## THE PROBLEM
The answer must be the full listing, repeated exactly.

-----

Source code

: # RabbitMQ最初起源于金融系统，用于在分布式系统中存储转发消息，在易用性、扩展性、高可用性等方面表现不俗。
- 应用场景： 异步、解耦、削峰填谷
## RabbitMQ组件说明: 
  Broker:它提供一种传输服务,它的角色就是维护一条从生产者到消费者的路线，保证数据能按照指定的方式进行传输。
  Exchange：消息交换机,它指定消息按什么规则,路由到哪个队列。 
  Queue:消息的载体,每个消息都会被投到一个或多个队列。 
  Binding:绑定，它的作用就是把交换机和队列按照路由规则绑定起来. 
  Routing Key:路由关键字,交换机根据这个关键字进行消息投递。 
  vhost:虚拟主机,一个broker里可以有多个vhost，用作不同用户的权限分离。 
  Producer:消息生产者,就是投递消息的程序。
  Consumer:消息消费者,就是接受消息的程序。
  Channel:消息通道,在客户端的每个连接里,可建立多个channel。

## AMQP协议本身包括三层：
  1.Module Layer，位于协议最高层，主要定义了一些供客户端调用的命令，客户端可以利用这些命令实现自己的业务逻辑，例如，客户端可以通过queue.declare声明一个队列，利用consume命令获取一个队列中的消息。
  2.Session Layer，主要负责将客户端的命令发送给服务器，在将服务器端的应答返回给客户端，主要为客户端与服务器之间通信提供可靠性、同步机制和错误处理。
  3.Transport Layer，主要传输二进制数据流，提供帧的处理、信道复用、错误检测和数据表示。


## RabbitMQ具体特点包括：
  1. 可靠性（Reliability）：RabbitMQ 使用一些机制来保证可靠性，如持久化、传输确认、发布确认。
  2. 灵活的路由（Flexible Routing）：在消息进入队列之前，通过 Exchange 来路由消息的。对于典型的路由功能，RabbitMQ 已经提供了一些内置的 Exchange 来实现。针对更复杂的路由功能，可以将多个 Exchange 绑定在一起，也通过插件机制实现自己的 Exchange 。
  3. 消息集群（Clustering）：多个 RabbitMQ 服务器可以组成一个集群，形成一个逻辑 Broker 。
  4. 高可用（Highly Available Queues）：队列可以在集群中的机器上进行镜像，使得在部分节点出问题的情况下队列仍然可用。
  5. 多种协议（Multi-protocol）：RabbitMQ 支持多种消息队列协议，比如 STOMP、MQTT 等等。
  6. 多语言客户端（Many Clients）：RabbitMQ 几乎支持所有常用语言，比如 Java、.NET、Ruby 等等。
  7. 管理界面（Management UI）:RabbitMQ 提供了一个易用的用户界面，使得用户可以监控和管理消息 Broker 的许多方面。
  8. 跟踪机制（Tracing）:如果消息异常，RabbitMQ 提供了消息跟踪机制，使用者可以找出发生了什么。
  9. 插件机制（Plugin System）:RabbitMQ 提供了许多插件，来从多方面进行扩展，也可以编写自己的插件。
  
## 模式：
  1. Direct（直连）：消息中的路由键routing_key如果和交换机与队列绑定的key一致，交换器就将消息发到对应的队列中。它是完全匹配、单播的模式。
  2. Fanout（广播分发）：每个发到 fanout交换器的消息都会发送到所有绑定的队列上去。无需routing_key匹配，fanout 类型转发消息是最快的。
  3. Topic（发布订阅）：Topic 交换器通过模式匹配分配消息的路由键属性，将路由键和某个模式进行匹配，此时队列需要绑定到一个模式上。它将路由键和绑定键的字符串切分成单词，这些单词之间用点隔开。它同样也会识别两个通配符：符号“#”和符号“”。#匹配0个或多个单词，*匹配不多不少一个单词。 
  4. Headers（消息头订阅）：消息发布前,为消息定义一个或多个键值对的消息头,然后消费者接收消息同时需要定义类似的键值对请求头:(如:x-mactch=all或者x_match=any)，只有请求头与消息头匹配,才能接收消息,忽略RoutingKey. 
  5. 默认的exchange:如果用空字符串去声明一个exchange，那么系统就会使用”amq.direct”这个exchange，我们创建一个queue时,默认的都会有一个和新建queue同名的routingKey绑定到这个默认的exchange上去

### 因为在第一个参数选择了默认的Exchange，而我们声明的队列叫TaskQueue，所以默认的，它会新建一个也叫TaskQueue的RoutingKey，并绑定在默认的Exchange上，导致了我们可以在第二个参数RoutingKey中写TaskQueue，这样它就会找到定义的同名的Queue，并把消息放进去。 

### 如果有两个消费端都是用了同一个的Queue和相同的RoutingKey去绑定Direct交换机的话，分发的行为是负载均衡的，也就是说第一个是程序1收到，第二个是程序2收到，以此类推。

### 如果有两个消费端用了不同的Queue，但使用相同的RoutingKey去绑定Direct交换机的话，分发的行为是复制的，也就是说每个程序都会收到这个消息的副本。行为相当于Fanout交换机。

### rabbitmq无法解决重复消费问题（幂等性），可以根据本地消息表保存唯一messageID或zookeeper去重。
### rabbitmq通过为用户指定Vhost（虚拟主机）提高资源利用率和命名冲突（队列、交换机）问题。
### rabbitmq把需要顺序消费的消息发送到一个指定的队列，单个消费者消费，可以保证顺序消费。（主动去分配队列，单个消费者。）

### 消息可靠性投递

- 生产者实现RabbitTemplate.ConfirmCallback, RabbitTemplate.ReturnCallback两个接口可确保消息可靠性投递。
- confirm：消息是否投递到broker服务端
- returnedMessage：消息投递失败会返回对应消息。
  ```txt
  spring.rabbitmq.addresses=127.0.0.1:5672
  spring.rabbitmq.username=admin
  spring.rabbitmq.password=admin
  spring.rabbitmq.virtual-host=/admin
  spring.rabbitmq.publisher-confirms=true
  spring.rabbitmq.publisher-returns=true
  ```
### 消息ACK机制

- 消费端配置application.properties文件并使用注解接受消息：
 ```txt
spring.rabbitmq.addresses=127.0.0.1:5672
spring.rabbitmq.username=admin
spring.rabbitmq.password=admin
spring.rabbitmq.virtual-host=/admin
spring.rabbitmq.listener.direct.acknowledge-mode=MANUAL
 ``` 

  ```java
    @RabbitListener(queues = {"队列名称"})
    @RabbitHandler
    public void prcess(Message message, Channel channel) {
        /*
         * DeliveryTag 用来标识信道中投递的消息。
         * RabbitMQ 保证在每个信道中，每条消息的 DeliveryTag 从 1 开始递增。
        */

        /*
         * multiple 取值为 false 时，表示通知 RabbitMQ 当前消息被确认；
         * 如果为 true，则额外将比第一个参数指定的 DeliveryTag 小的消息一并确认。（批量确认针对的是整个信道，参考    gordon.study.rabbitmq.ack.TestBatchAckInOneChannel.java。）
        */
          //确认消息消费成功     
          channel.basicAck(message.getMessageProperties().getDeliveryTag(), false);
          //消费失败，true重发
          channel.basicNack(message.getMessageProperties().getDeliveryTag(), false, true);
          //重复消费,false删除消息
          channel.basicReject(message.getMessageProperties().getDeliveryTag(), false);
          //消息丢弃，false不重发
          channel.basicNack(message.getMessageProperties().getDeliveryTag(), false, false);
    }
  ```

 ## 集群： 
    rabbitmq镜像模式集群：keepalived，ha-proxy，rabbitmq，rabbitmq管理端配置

-----

## PROBLEM SOLUTION
Source code

: # RabbitMQ最初起源于金融系统，用于在分布式系统中存储转发消息，在易用性、扩展性、高可用性等方面表现不俗。
- 应用场景： 异步、解耦、削峰填谷
## RabbitMQ组件说明: 
  Broker:它提供一种传输服务,它的角色就是维护一条从生产者到消费者的路线，保证数据能按照指定的方式进行传输。
  Exchange：消息交换机,它指定消息按什么规则,路由到哪个队列。 
  Queue:消息的载体,每个消息都会被投到一个或多个队列。 
  Binding:绑定，它的作用就是把交换机和队列按照路由规则绑定起来. 
  Routing Key:路由关键字,交换机根据这个关键字进行消息投递。 
  vhost:虚拟主机,一个broker里可以有多个vhost，用作不同用户的权限分离。 
  Producer:消息生产者,就是投递消息的程序。
  Consumer:消息消费者,就是接受消息的程序。
  Channel:消息通道,在客户端的每个连接里,可建立多个channel。

## AMQP协议本身包括三层：
  1.Module Layer，位于协议最高层，主要定义了一些供客户端调用的命令，客户端可以利用这些命令实现自己的业务逻辑，例如，客户端可以通过queue.declare声明一个队列，利用consume命令获取一个队列中的消息。
  2.Session Layer，主要负责将客户端的命令发送给服务器，在将服务器端的应答返回给客户端，主要为客户端与服务器之间通信提供可靠性、同步机制和错误处理。
  3.Transport Layer，主要传输二进制数据流，提供帧的处理、信道复用、错误检测和数据表示。


## RabbitMQ具体特点包括：
  1. 可靠性（Reliability）：RabbitMQ 使用一些机制来保证可靠性，如持久化、传输确认、发布确认。
  2. 灵活的路由（Flexible Routing）：在消息进入队列之前，通过 Exchange 来路由消息的。对于典型的路由功能，RabbitMQ 已经提供了一些内置的 Exchange 来实现。针对更复杂的路由功能，可以将多个 Exchange 绑定在一起，也通过插件机制实现自己的 Exchange 。
  3. 消息集群（Clustering）：多个 RabbitMQ 服务器可以组成一个集群，形成一个逻辑 Broker 。
  4. 高可用（Highly Available Queues）：队列可以在集群中的机器上进行镜像，使得在部分节点出问题的情况下队列仍然可用。
  5. 多种协议（Multi-protocol）：RabbitMQ 支持多种消息队列协议，比如 STOMP、MQTT 等等。
  6. 多语言客户端（Many Clients）：RabbitMQ 几乎支持所有常用语言，比如 Java、.NET、Ruby 等等。
  7. 管理界面（Management UI）:RabbitMQ 提供了一个易用的用户界面，使得用户可以监控和管理消息 Broker 的许多方面。
  8. 跟踪机制（Tracing）:如果消息异常，RabbitMQ 提供了消息跟踪机制，使用者可以找出发生了什么。
  9. 插件机制（Plugin System）:RabbitMQ 提供了许多插件，来从多方面进行扩展，也可以编写自己的插件。
  
## 模式：
  1. Direct（直连）：消息中的路由键routing_key如果和交换机与队列绑定的key一致，交换器就将消息发到对应的队列中。它是完全匹配、单播的模式。
  2. Fanout（广播分发）：每个发到 fanout交换器的消息都会发送到所有绑定的队列上去。无需routing_key匹配，fanout 类型转发消息是最快的。
  3. Topic（发布订阅）：Topic 交换器通过模式匹配分配消息的路由键属性，将路由键和某个模式进行匹配，此时队列需要绑定到一个模式上。它将路由键和绑定键的字符串切分成单词，这些单词之间用点隔开。它同样也会识别两个通配符：符号“#”和符号“”。#匹配0个或多个单词，*匹配不多不少一个单词。 
  4. Headers（消息头订阅）：消息发布前,为消息定义一个或多个键值对的消息头,然后消费者接收消息同时需要定义类似的键值对请求头:(如:x-mactch=all或者x_match=any)，只有请求头与消息头匹配,才能接收消息,忽略RoutingKey. 
  5. 默认的exchange:如果用空字符串去声明一个exchange，那么系统就会使用”amq.direct”这个exchange，我们创建一个queue时,默认的都会有一个和新建queue同名的routingKey绑定到这个默认的exchange上去

### 因为在第一个参数选择了默认的Exchange，而我们声明的队列叫TaskQueue，所以默认的，它会新建一个也叫TaskQueue的RoutingKey，并绑定在默认的Exchange上，导致了我们可以在第二个参数RoutingKey中写TaskQueue，这样它就会找到定义的同名的Queue，并把消息放进去。 

### 如果有两个消费端都是用了同一个的Queue和相同的RoutingKey去绑定Direct交换机的话，分发的行为是负载均衡的，也就是说第一个是程序1收到，第二个是程序2收到，以此类推。

### 如果有两个消费端用了不同的Queue，但使用相同的RoutingKey去绑定Direct交换机的话，分发的行为是复制的，也就是说每个程序都会收到这个消息的副本。行为相当于Fanout交换机。

### rabbitmq无法解决重复消费问题（幂等性），可以根据本地消息表保存唯一messageID或zookeeper去重。
### rabbitmq通过为用户指定Vhost（虚拟主机）提高资源利用率和命名冲突（队列、交换机）问题。
### rabbitmq把需要顺序消费的消息发送到一个指定的队列，单个消费者消费，可以保证顺序消费。（主动去分配队列，单个消费者。）

### 消息可靠性投递

- 生产者实现RabbitTemplate.ConfirmCallback, RabbitTemplate.ReturnCallback两个接口可确保消息可靠性投递。
- confirm：消息是否投递到broker服务端
- returnedMessage：消息投递失败会返回对应消息。
  ```txt
  spring.rabbitmq.addresses=127.0.0.1:5672
  spring.rabbitmq.username=admin
  spring.rabbitmq.password=admin
  spring.rabbitmq.virtual-host=/admin
  spring.rabbitmq.publisher-confirms=true
  spring.rabbitmq.publisher-returns=true
  ```
### 消息ACK机制

- 消费端配置application.properties文件并使用注解接受消息：
 ```txt
spring.rabbitmq.addresses=127.0.0.1:5672
spring.rabbitmq.username=admin
spring.rabbitmq.password=admin
spring.rabbitmq.virtual-host=/admin
spring.rabbitmq.listener.direct.acknowledge-mode=MANUAL
 ``` 

  ```java
    @RabbitListener(queues = {"队列名称"})
    @RabbitHandler
    public void prcess(Message message, Channel channel) {
        /*
         * DeliveryTag 用来标识信道中投递的消息。
         * RabbitMQ 保证在每个信道中，每条消息的 DeliveryTag 从 1 开始递增。
        */

        /*
         * multiple 取值为 false 时，表示通知 RabbitMQ 当前消息被确认；
         * 如果为 true，则额外将比第一个参数指定的 DeliveryTag 小的消息一并确认。（批量确认针对的是整个信道，参考    gordon.study.rabbitmq.ack.TestBatchAckInOneChannel.java。）
        */
          //确认消息消费成功     
          channel.basicAck(message.getMessageProperties().getDeliveryTag(), false);
          //消费失败，true重发
          channel.basicNack(message.getMessageProperties().getDeliveryTag(), false, true);
          //重复消费,false删除消息
          channel.basicReject(message.getMessageProperties().getDeliveryTag(), false);
          //消息丢弃，false不重发
          channel.basicNack(message.getMessageProperties().getDeliveryTag(), false, false);
    }
  ```

 ## 集群： 
    rabbitmq镜像模式集群：keepalived，ha-proxy，rabbitmq，rabbitmq管理端配置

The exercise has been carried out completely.